> _Your task_: Using the records below, locate all lines containing "subsection" and return them.

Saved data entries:
== Segment start ==

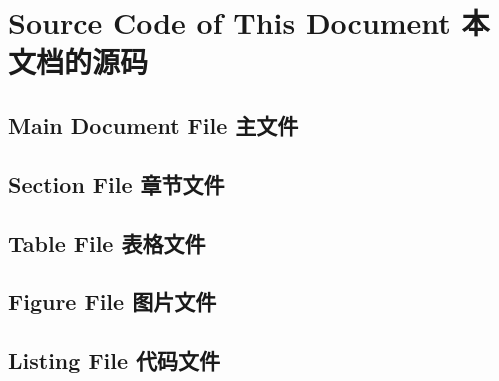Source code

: \section{Source Code of This Document 本文档的源码}

\subsection{Main Document File 主文件}



\subsection{Section File 章节文件}




\subsection{Table File 表格文件}


\subsection{Figure File 图片文件}
 
 

 

\subsection{Listing File 代码文件}
 
 
 
 
 
 
 
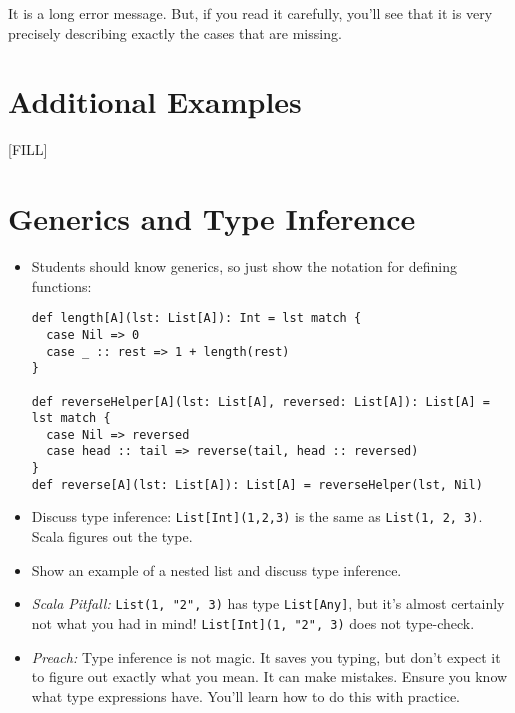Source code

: \documentclass{book}
\begin{document}
It is a long error message. But, if you read it carefully, you'll see that it is
very precisely describing exactly the cases that are missing.

\section{Additional Examples}

[FILL]



\newlecture

\section{Generics and Type Inference}

\begin{itemize}

\item Students should know generics, so just show the notation for defining
functions:
%
\begin{verbatim}
def length[A](lst: List[A]): Int = lst match {
  case Nil => 0
  case _ :: rest => 1 + length(rest)
}

def reverseHelper[A](lst: List[A], reversed: List[A]): List[A] = lst match {
  case Nil => reversed
  case head :: tail => reverse(tail, head :: reversed)
}
def reverse[A](lst: List[A]): List[A] = reverseHelper(lst, Nil)
\end{verbatim}


\item Discuss type inference: \verb|List[Int](1,2,3)| is the same as
\verb|List(1, 2, 3)|. Scala figures out the type.

\item Show an example of a nested list and discuss type inference.

\item \emph{Scala Pitfall:} \verb|List(1, "2", 3)| has type \verb|List[Any]|,
but it's almost certainly not what you had in mind!
\verb|List[Int](1, "2", 3)| does not type-check.

\item \emph{Preach:} Type inference is not magic. It saves you typing, but
don't expect it to figure out exactly what you mean. It can make mistakes.
Ensure you know what type expressions have. You'll learn how to do this
with practice.

\end{itemize}
\end{document}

== Segment end ==

> _Final answer_:
\subsection{Main Document File 主文件}
\subsection{Section File 章节文件}
\subsection{Table File 表格文件}
\subsection{Figure File 图片文件}
\subsection{Listing File 代码文件}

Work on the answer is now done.